My 8 yr old black lab Guss made a great retrieve over a hill in a stubble field and all the way down to a big slough I marked where the bird was last seen heading down toward the water, and I sent the dog and after a few minutes emerged with the bird, a great retrieve and another highlight was watching him bring back a drake black duck shot in the dekes, I should have took some pics. Next time. Hunting with a dog is the best.


----------



## NDTerminator (Aug 20, 2003)

I bet your old gal was feeling pretty darn good about herself after that retrieve, Ruger...


----------



## kevin.k (Dec 31, 2005)

Had a winged partridge hover above the ground for about a quarter mile and my 2 year old yellow lab stayed underneath it the whole time till it dropped and she brought it back to my hand.


----------



## NDTerminator (Aug 20, 2003)

Josie turned in another of her trademark blinds yesterday morning.

A young co-worker of my wife's has never gotten a can and wanted a bull to mount in the worst way, so we took him out to one of our can hotspots.

Around 9:00AM he body hit a big full color bull on a 50 yard high passing shot. It covered another 200 yards before folding up and going down in that darn CRP.

I lined Josie up and sent her. Took 5 casts to get her in the position, then she nailed the bird. The number of casts were not her fault; I was purposely handling her very methodically in that grass.

It was a perfect full color bull with only one pellet hit in the body, I don't think I've ever seen a better one for mounting. When I handed that bird to the young man, he darn near cried for joy.

Josie and I were showered with thanks for the next two hours.

She also made a land/water mark of about 175 yards on a drake mallard, but that was much less remarkable as we were on a hill aways from James & Toni when James knocked it down so Josie was able to easily mark that fall...


----------



## taddy1340 (Dec 10, 2004)

NDTerminator said:


> Josie turned in another of her trademark blinds yesterday morning.
> 
> A young co-worker of my wife's has never gotten a can and wanted a bull to mount in the worst way, so we took him out to one of our can hotspots.
> 
> ...


Thanks for sharing! Did you do your own training?

Mike


----------



## taddy1340 (Dec 10, 2004)

Well, yesterday was duck opener here in Idaho. Also, it was Maggie's first hunt out of a boat and in a large river. She was very steady and did great. On her first retrieve, I walked out about 15 yds because I wanted the first bird and to send her on the second. Wouldn't you know it...she wouldn't return to me...instead she just kept swimming downstream towards the bank. She ran the bank back to me and I sent her on the second. Again, she went downstream about 50 yds before running the bank back to me.

One the next set of retrieves, I realized the problem. It was her first time on the river and it's pretty darn swift. She was just going with the current.

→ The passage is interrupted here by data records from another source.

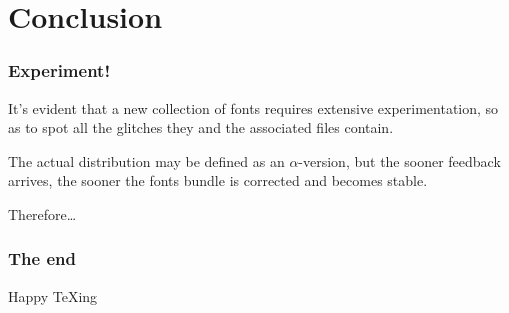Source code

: \documentclass{beamer}
\begin{document}
\section{Conclusion}

\begin{frame}\frametitle{Experiment!}
It's evident that a new collection of fonts requires extensive experimentation, so as to spot all the glitches they and the associated files contain.

\medskip

The actual distribution may be defined as an $\alpha$-version, but the sooner feedback arrives, the sooner the fonts bundle is corrected and becomes stable.

\medskip

Therefore\dots
\end{frame}

\begin{frame}\frametitle{The end}
\begin{center}
\fontsize{37}{35}\selectfont Happy TeXing\\ 

\end{center}
\end{frame}
\end{document}
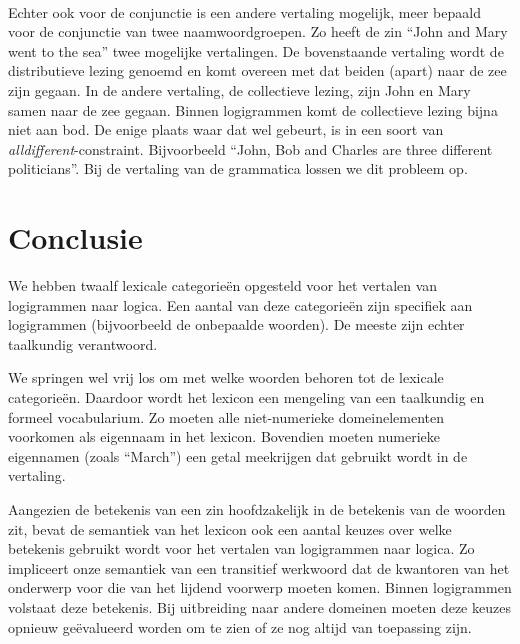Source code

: \paragraph{} Echter ook voor de conjunctie is een andere vertaling mogelijk, meer bepaald voor de conjunctie van twee naamwoordgroepen. Zo heeft de zin ``John and Mary went to the sea'' twee mogelijke vertalingen. De bovenstaande vertaling wordt de distributieve lezing genoemd en komt overeen met dat beiden (apart) naar de zee zijn gegaan. In de andere vertaling, de collectieve lezing, zijn John en Mary samen naar de zee gegaan. Binnen logigrammen komt de collectieve lezing bijna niet aan bod. De enige plaats waar dat wel gebeurt, is in een soort van \textit{alldifferent}-constraint. Bijvoorbeeld ``John, Bob and Charles are three different politicians''. Bij de vertaling van de grammatica lossen we dit probleem op.

\section{Conclusie}
We hebben twaalf lexicale categorieën opgesteld voor het vertalen van logigrammen naar logica. Een aantal van deze categorieën zijn specifiek aan logigrammen (bijvoorbeeld de onbepaalde woorden). De meeste zijn echter taalkundig verantwoord.

We springen wel vrij los om met welke woorden behoren tot de lexicale categorieën. Daardoor wordt het lexicon een mengeling van een taalkundig en formeel vocabularium. Zo moeten alle niet-numerieke domeinelementen voorkomen als eigennaam in het lexicon. Bovendien moeten numerieke eigennamen (zoals ``March'') een getal meekrijgen dat gebruikt wordt in de vertaling.

Aangezien de betekenis van een zin hoofdzakelijk in de betekenis van de woorden zit, bevat de semantiek van het lexicon ook een aantal keuzes over welke betekenis gebruikt wordt voor het vertalen van logigrammen naar logica. Zo impliceert onze semantiek van een transitief werkwoord dat de kwantoren van het onderwerp voor die van het lijdend voorwerp moeten komen. Binnen logigrammen volstaat deze betekenis. Bij uitbreiding naar andere domeinen moeten deze keuzes opnieuw geëvalueerd worden om te zien of ze nog altijd van toepassing zijn.
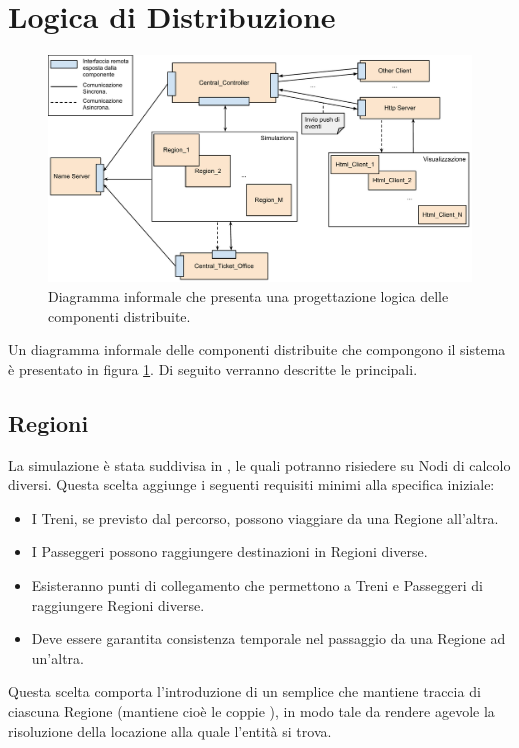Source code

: \section{Logica di Distribuzione}

	\begin{figure}[htbp]
		\begin{center}
			\includegraphics[scale=0.5,trim= 35mm 0mm 0mm 0mm,keepaspectratio]{imgs/logic_distribution.pdf}
			\caption{\footnotesize{Diagramma informale che presenta una progettazione logica delle componenti distribuite.}}
			\label{fig:logic_distribution}
		\end{center}
	\end{figure}

Un diagramma informale delle componenti distribuite che compongono il sistema è presentato in figura \ref{fig:logic_distribution}. Di seguito verranno descritte le principali.
	
	\subsection{Regioni}\label{sec:distr_regioni}
	
	La simulazione è stata suddivisa in , le quali potranno risiedere su Nodi di calcolo diversi. Questa scelta aggiunge i seguenti requisiti minimi alla specifica iniziale:
	\begin{itemize}
		\item I Treni, se previsto dal percorso, possono viaggiare da una Regione all'altra.
		\item I Passeggeri possono raggiungere destinazioni in Regioni diverse.
		\item Esisteranno punti di collegamento che permettono a Treni e Passeggeri di raggiungere Regioni diverse. 
		\item Deve essere garantita consistenza temporale nel passaggio da una Regione ad un'altra.
	\end{itemize}
	Questa scelta comporta l'introduzione di un semplice  che mantiene traccia di ciascuna Regione (mantiene cioè le coppie ), in modo tale da rendere agevole la risoluzione della locazione alla quale l'entità si trova. 
	
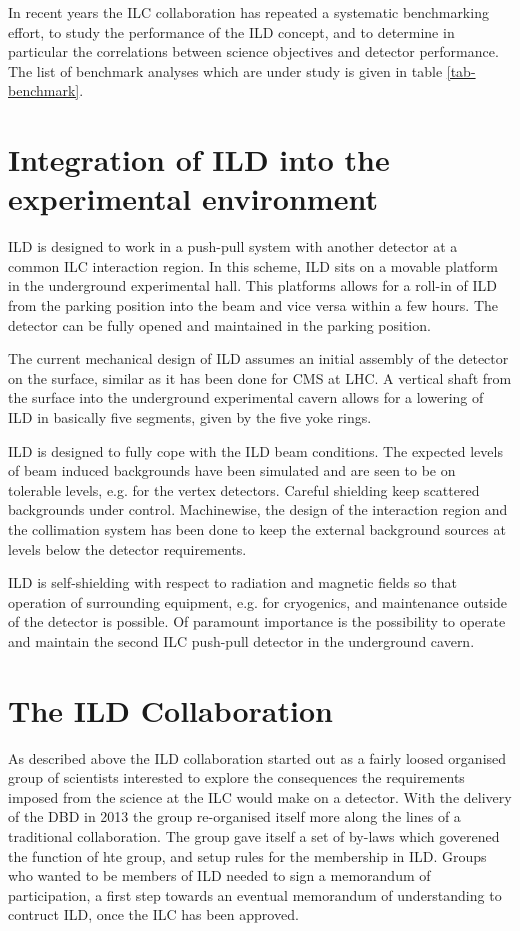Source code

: \documentclass[%
 amsmath,amssymb,
 aps,
]{revtex4-1}
\begin{document}
In recent years the ILC collaboration has repeated a systematic benchmarking effort, to study the performance of the ILD concept, and to determine in particular the correlations between science objectives and detector performance. The list of benchmark analyses which are under study is given in table \ref{tab-benchmark}. 


\section{Integration of ILD into the experimental environment}
ILD is designed to work in a push-pull system with another detector at a common ILC interaction region. In this scheme, ILD sits on a movable platform in the underground experimental hall. This platforms allows for a roll-in of ILD from the parking position into the beam and vice versa within a few hours. The detector can be fully opened and maintained in the parking position.

The current mechanical design of ILD assumes an initial assembly of the detector on the surface, similar as it has been done for CMS at LHC. A vertical shaft from the surface into the underground experimental cavern allows for a lowering of ILD in basically five segments, given by the five yoke rings.

ILD is designed to fully cope with the ILD beam conditions. The expected levels of beam induced backgrounds have been simulated and are seen to be on tolerable levels, e.g. for the vertex detectors. Careful shielding keep scattered backgrounds under control. Machinewise, the design of the interaction region and the collimation system has been done to keep the external background sources at levels below the detector requirements.

ILD is self-shielding with respect to radiation and magnetic fields so that operation of surrounding equipment, e.g. for cryogenics, and maintenance outside of the detector is possible. Of paramount importance is the possibility to operate and maintain the second ILC push-pull detector in the underground cavern.

\section{The ILD Collaboration}
As described above the ILD collaboration started out as a fairly loosed organised group of scientists interested to explore the consequences the requirements imposed from the science at the ILC would make on a detector. With the delivery of the DBD in 2013 the group re-organised itself more along the lines of a traditional collaboration. The group gave itself a set of by-laws which goverened the function of hte group, and setup rules for the membership in ILD. Groups who wanted to be members of ILD needed to sign a memorandum of participation, a first step towards an eventual memorandum of understanding to contruct ILD, once the ILC has been approved. 
\end{document}
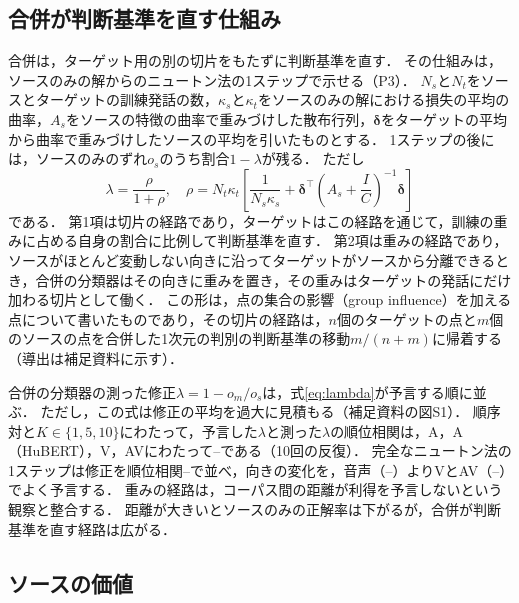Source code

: \subsection{合併が判断基準を直す仕組み}
\label{sec:part1-pooling}

合併は，ターゲット用の別の切片をもたずに判断基準を直す．
その仕組みは，ソースのみの解からのニュートン法の1ステップで示せる（P3）．
$N_s$と$N_t$をソースとターゲットの訓練発話の数，$\kappa_s$と$\kappa_t$をソースのみの解における損失の平均の曲率，$A_s$をソースの特徴の曲率で重みづけした散布行列，$\boldsymbol{\delta}$をターゲットの平均から曲率で重みづけしたソースの平均を引いたものとする．
1ステップの後には，ソースのみのずれ$o_s$のうち割合$1 - \lambda$が残る．
ただし
\begin{equation}
\label{eq:lambda}
\lambda = \frac{\rho}{1 + \rho},\quad \rho = N_t\kappa_t\left[\frac{1}{N_s\kappa_s} + \boldsymbol{\delta}^{\top}\left(A_s + \frac{I}{C}\right)^{-1}\boldsymbol{\delta}\right]
\end{equation}
である．
第1項は切片の経路であり，ターゲットはこの経路を通じて，訓練の重みに占める自身の割合に比例して判断基準を直す．
第2項は重みの経路であり，ソースがほとんど変動しない向きに沿ってターゲットがソースから分離できるとき，合併の分類器はその向きに重みを置き，その重みはターゲットの発話にだけ加わる切片として働く．
この形は，点の集合の影響（group influence）\cite{koh2019accuracy,pregibon1981logistic}を加える点について書いたものであり，その切片の経路は，$n$個のターゲットの点と$m$個のソースの点を合併した1次元の判別の判断基準の移動$m/(n+m)$に帰着する\cite{desilva2023value}（導出は補足資料に示す）．

合併の分類器の測った修正$\lambda = 1 - o_m/o_s$は，式\eqref{eq:lambda}が予言する順に並ぶ．
ただし，この式は修正の平均を過大に見積もる（補足資料の図S1）．
順序対と$K \in \{1, 5, 10\}$にわたって，予言した$\lambda$と測った$\lambda$の順位相関は，A，A（HuBERT），V，AVにわたって--である（10回の反復）．
完全なニュートン法の1ステップは修正を順位相関--で並べ，向きの変化を，音声（--）よりVとAV（--）でよく予言する．
重みの経路は，コーパス間の距離が利得を予言しないという観察と整合する．
距離が大きいとソースのみの正解率は下がるが，合併が判断基準を直す経路は広がる．

\subsection{ソースの価値}
\label{sec:part1-value}

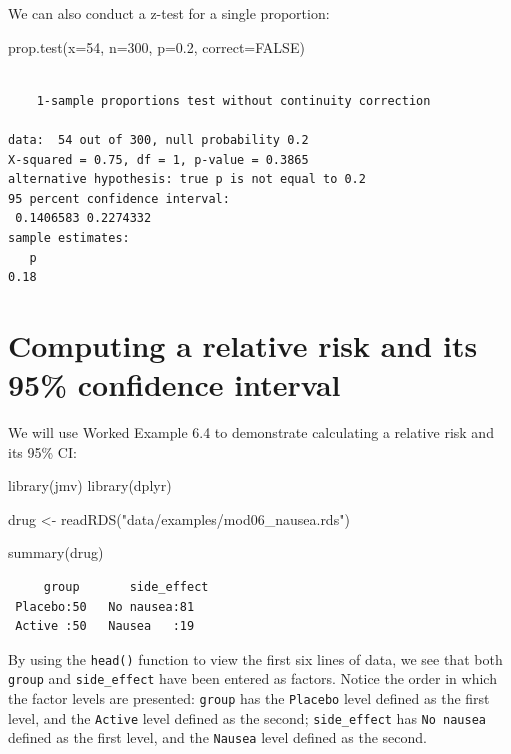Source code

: \documentclass[
  a4paper,
]{memoir}
\newenvironment{Shaded}{\begin{snugshade}}{\end{snugshade}}
\newcommand{\AttributeTok}[1]{\textcolor[rgb]{0.00,0.00,0.00}{#1}}
\newcommand{\ConstantTok}[1]{\textcolor[rgb]{0.00,0.00,0.00}{#1}}
\newcommand{\DecValTok}[1]{\textcolor[rgb]{0.00,0.00,0.00}{#1}}
\newcommand{\FloatTok}[1]{\textcolor[rgb]{0.00,0.00,0.00}{#1}}
\newcommand{\FunctionTok}[1]{\textcolor[rgb]{0.00,0.00,0.00}{#1}}
\newcommand{\NormalTok}[1]{\textcolor[rgb]{0.00,0.00,0.00}{#1}}
\newcommand{\OtherTok}[1]{\textcolor[rgb]{0.00,0.00,0.00}{#1}}
\newcommand{\StringTok}[1]{\textcolor[rgb]{0.00,0.00,0.00}{#1}}
\begin{document}
We can also conduct a z-test for a single proportion:

\begin{Shaded}
\begin{Highlighting}[]
\FunctionTok{prop.test}\NormalTok{(}\AttributeTok{x=}\DecValTok{54}\NormalTok{, }\AttributeTok{n=}\DecValTok{300}\NormalTok{, }\AttributeTok{p=}\FloatTok{0.2}\NormalTok{, }\AttributeTok{correct=}\ConstantTok{FALSE}\NormalTok{)}
\end{Highlighting}
\end{Shaded}

\begin{verbatim}

    1-sample proportions test without continuity correction

data:  54 out of 300, null probability 0.2
X-squared = 0.75, df = 1, p-value = 0.3865
alternative hypothesis: true p is not equal to 0.2
95 percent confidence interval:
 0.1406583 0.2274332
sample estimates:
   p 
0.18 
\end{verbatim}

\section{Computing a relative risk and its 95\% confidence
interval}\label{computing-a-relative-risk-and-its-95-confidence-interval-1}

We will use Worked Example 6.4 to demonstrate calculating a relative
risk and its 95\% CI:

\begin{Shaded}
\begin{Highlighting}[]
\FunctionTok{library}\NormalTok{(jmv)}
\FunctionTok{library}\NormalTok{(dplyr)}

\NormalTok{drug }\OtherTok{\textless{}{-}} \FunctionTok{readRDS}\NormalTok{(}\StringTok{"data/examples/mod06\_nausea.rds"}\NormalTok{)}

\FunctionTok{summary}\NormalTok{(drug)}
\end{Highlighting}
\end{Shaded}

\begin{verbatim}
     group       side_effect
 Placebo:50   No nausea:81  
 Active :50   Nausea   :19  
\end{verbatim}

By using the \texttt{head()} function to view the first six lines of
data, we see that both \texttt{group} and \texttt{side\_effect} have
been entered as factors. Notice the order in which the factor levels are
presented: \texttt{group} has the \texttt{Placebo} level defined as the
first level, and the \texttt{Active} level defined as the second;
\texttt{side\_effect} has \texttt{No\ nausea} defined as the first
level, and the \texttt{Nausea} level defined as the second.
\end{document}
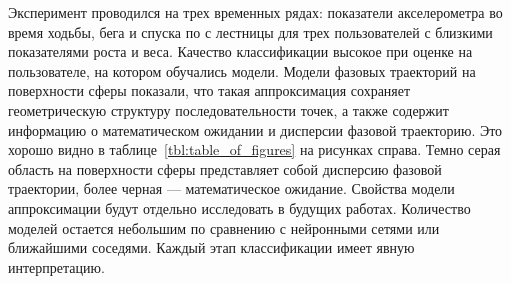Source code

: \documentclass[12pt,twoside]{article}
\begin{document}
Эксперимент проводился на трех временных рядах: показатели акселерометра во время ходьбы, бега и спуска по с лестницы для трех пользователей с близкими показателями роста и веса.
Качество классификации высокое при оценке на пользователе, на котором обучались модели.
Модели фазовых траекторий на поверхности сферы показали, что такая аппроксимация сохраняет геометрическую структуру последовательности точек, а также содержит информацию о математическом ожидании и дисперсии фазовой траекторию.
Это хорошо видно в таблице~\ref{tbl:table_of_figures} на рисунках справа.
Темно серая область на поверхности сферы представляет собой дисперсию фазовой траектории, более черная --- математическое ожидание.
Свойства модели аппроксимации будут отдельно исследовать в будущих работах.
Количество моделей остается небольшим по сравнению с нейронными сетями или ближайшими соседями.
Каждый этап классификации имеет явную интерпретацию.
\newpage

\end{document}
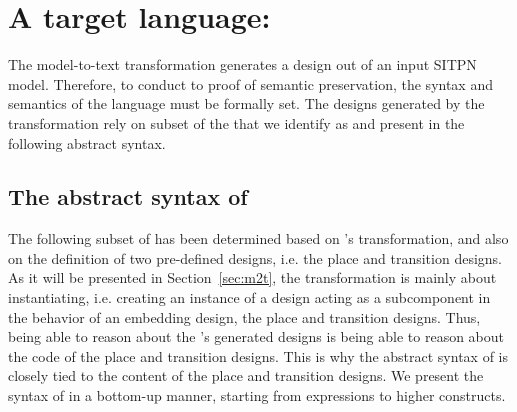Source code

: \section{A target language: \hvhdl{}}
\label{sec:hvhdl}

The \hilecop{} model-to-text transformation generates a \vhdl{} design
out of an input SITPN model. Therefore, to conduct to proof of
semantic preservation, the syntax and semantics of the \vhdl{}
language must be formally set. The designs generated by the \hilecop{}
transformation rely on subset of the \vhdl{} that we identify as
\hvhdl{} and present in the following abstract syntax.

\subsection{The abstract syntax of \hvhdl{}}
\label{subsec:abs-syntax}

The following subset of \vhdl{} has been determined based on
\hilecop{}'s transformation, and also on the definition of two
pre-defined designs, i.e. the place and transition designs. As it will
be presented in Section~\ref{sec:m2t}, the \hilecop{} transformation
is mainly about instantiating, i.e. creating an instance of a design
acting as a subcomponent in the behavior of an embedding design, the
place and transition designs. Thus, being able to reason about the
\hilecop{}'s generated \vhdl{} designs is being able to reason about
the code of the place and transition designs. This is why the abstract
syntax of \hvhdl{} is closely tied to the content of the place and
transition designs.  We present the syntax of \hvhdl{} in a bottom-up
manner, starting from expressions to higher constructs.

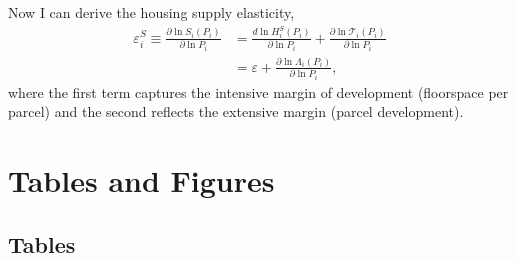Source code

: \documentclass[
  12pt,
]{article}
\begin{document}
Now I can derive the housing supply elasticity, \begin{equation}
\begin{aligned}
\varepsilon^S_{i} \equiv \frac{\partial \ln S_{i}\left(P_{i}\right)}{\partial \ln P_{i}}&=\frac{d \ln H^S_{i}\left(P_{i}\right)}{\partial \ln P_{i}}+ \frac{\partial \ln \mathcal{T}_{i}\left(P_{i}\right)}{\partial \ln P_{i}} \\
&= \varepsilon + \frac{\partial \ln\Lambda_i(P_i)}{\partial \ln P_i},
\end{aligned}
\label{eq:app-elasticity}
\end{equation} where the first term captures the intensive margin of development (floorspace per parcel) and the second reflects the extensive margin (parcel development).

\section{Tables and Figures}\label{tables-and-figures}

\subsection{Tables}\label{tables}
\end{document}
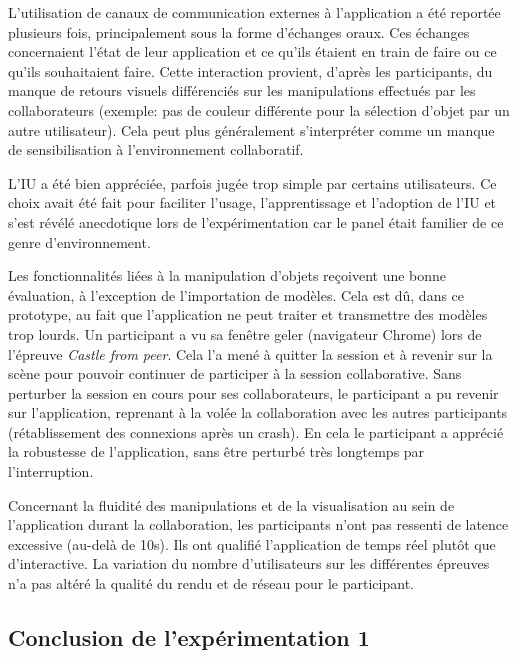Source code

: L'utilisation de canaux de communication 
externes à l'application a été reportée plusieurs fois, principalement sous la forme 
d'échanges oraux. Ces échanges concernaient l'état de leur application et ce qu'ils 
étaient en train de faire ou ce qu'ils souhaitaient faire. Cette interaction provient, 
d'après les participants, du manque de retours visuels différenciés sur les 
manipulations effectués par les collaborateurs (exemple: pas de couleur différente 
pour la sélection d'objet par un autre utilisateur). Cela peut plus généralement 
s'interpréter comme un manque de sensibilisation à l'environnement collaboratif. 


L'\gls{IU} a été bien appréciée, parfois jugée \og trop simple\fg{} par certains 
utilisateurs. Ce choix avait été fait pour faciliter l'usage, l'apprentissage et 
l'adoption de l'\gls{IU} et s'est révélé anecdotique lors de l'expérimentation car le 
panel était familier de ce genre d'environnement.

Les fonctionnalités liées à la manipulation d'objets reçoivent une bonne évaluation, 
à l'exception de l'importation de modèles. Cela est dû, dans ce prototype, au 
fait que l'application ne peut traiter et transmettre des modèles trop lourds. Un 
participant a vu sa fenêtre \og geler\fg{} (navigateur Chrome) lors de l'épreuve 
\textit{Castle from peer}. Cela l'a mené à quitter la session et à revenir sur la 
scène pour pouvoir continuer de participer à la session collaborative. Sans 
perturber la session en cours pour ses collaborateurs, le participant a pu revenir sur 
l'application, reprenant à la volée la collaboration avec les autres participants 
(rétablissement 
des connexions après un crash). En cela le participant a apprécié la robustesse de 
l'application, sans être perturbé très longtemps par l'interruption.

Concernant la fluidité des manipulations et de la visualisation au sein de 
l'application durant la collaboration, les participants n'ont pas ressenti de latence 
excessive (au-delà de 10s). Ils ont qualifié l'application de \og temps réel\fg{} plutôt 
que d'\og interactive\fg{}. La variation du nombre d'utilisateurs sur les différentes 
épreuves n'a pas altéré la qualité du rendu et de réseau pour le participant.

\subsection{Conclusion de l'expérimentation 1}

By the end of the day and about 20 retrieves later she pretty much mastered working that current.

My friend had his dog along as well...kind of a knothead and the owner admits to it. Anyway, we knock down two. I send Maggie on the furthest one. As she's heading to it, he released his dog on the other bird. Wouldn't you know, he takes a direct line towards Maggie's mark. My buddy says, "once he's on a bird, I can't call him off." Well Maggie was about 30 yds from it. I blew the whistle, she turned and I cast her towards the other bird. One more back cast and she was on it.

She impressed me overall and I'm glad I paid my friend to tune her up before the season...I just didn't have the time.

Here she is:


----------



## NDTerminator (Aug 20, 2003)

Taddy, Yes I train my dogs using the Smartwork program, other than sending them down to Mark Jansma at **** River Kennels in Sac City IA for FF/CC...


----------



## jkolson (Mar 22, 2006)

We were running my buddies lab while mine was resting out in Mott this weekend, he flushed a hen and we watched it go, then we saw a puff of feathers and the bird fell......it flew straight into a power line about 100 yards away!!!! 
The dog took off, went through two fences and across a road and brought it back alive.
Damnedest thing I've ever seen.


----------



## gonehuntin' (Jul 27, 2006)

[/img]

This was in Northen ND. A cripple sailed into a field and I took Lani out to find it. I saw her hit the duck's trail and start tracking. I readied the camera and got this picture. It was the only bird we lost the entire trip.


----------